──────── THE INPUT

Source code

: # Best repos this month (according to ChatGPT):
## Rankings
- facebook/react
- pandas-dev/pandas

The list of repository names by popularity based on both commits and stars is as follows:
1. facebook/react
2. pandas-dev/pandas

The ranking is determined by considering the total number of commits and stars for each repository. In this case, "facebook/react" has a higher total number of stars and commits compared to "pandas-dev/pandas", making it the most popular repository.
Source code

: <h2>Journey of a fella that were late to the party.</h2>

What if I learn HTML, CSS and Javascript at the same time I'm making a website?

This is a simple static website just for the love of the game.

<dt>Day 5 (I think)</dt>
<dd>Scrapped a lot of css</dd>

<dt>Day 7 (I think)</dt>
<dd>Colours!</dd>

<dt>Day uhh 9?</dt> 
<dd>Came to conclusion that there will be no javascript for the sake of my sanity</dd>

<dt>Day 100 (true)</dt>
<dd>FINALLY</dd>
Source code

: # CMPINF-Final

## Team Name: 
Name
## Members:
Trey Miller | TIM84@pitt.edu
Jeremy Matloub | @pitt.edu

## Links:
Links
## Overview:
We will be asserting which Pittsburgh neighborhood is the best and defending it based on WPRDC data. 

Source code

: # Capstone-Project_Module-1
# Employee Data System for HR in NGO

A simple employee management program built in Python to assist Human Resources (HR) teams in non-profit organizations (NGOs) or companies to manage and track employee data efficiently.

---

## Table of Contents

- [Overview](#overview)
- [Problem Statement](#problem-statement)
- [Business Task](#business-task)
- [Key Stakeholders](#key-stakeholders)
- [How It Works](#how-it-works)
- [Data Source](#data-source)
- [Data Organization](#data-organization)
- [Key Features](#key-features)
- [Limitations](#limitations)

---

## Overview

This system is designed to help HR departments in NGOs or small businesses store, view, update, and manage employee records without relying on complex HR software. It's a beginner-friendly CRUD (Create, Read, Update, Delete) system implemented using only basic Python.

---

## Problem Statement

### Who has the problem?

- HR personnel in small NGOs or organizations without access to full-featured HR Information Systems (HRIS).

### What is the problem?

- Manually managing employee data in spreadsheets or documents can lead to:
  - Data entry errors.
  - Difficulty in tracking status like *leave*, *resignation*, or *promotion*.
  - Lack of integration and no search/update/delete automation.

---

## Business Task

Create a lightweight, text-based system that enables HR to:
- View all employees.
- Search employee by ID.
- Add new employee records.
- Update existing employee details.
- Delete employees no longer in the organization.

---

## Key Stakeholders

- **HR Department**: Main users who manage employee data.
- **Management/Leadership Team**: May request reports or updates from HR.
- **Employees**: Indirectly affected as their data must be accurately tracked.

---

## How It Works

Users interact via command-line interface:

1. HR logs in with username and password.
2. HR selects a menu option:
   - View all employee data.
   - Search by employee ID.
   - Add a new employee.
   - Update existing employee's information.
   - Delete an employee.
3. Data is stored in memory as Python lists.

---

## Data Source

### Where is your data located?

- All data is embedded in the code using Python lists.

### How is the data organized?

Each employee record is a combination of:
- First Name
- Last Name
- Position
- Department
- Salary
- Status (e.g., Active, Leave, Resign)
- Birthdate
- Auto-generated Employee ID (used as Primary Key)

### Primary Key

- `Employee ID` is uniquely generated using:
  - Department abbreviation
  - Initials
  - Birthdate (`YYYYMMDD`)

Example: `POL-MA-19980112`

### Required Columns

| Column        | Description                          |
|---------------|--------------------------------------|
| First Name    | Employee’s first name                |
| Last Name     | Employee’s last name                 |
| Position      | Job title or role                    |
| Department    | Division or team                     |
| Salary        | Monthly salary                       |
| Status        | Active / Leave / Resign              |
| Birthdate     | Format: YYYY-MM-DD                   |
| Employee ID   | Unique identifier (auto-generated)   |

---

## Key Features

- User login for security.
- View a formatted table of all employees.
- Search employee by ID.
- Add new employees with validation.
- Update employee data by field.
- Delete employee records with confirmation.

────────────────

### [ACTION ITEM]
Answer with one number: how many lines of the entries above include the word "Primary".

### [ANSWER TO THIS PROBLEM]
2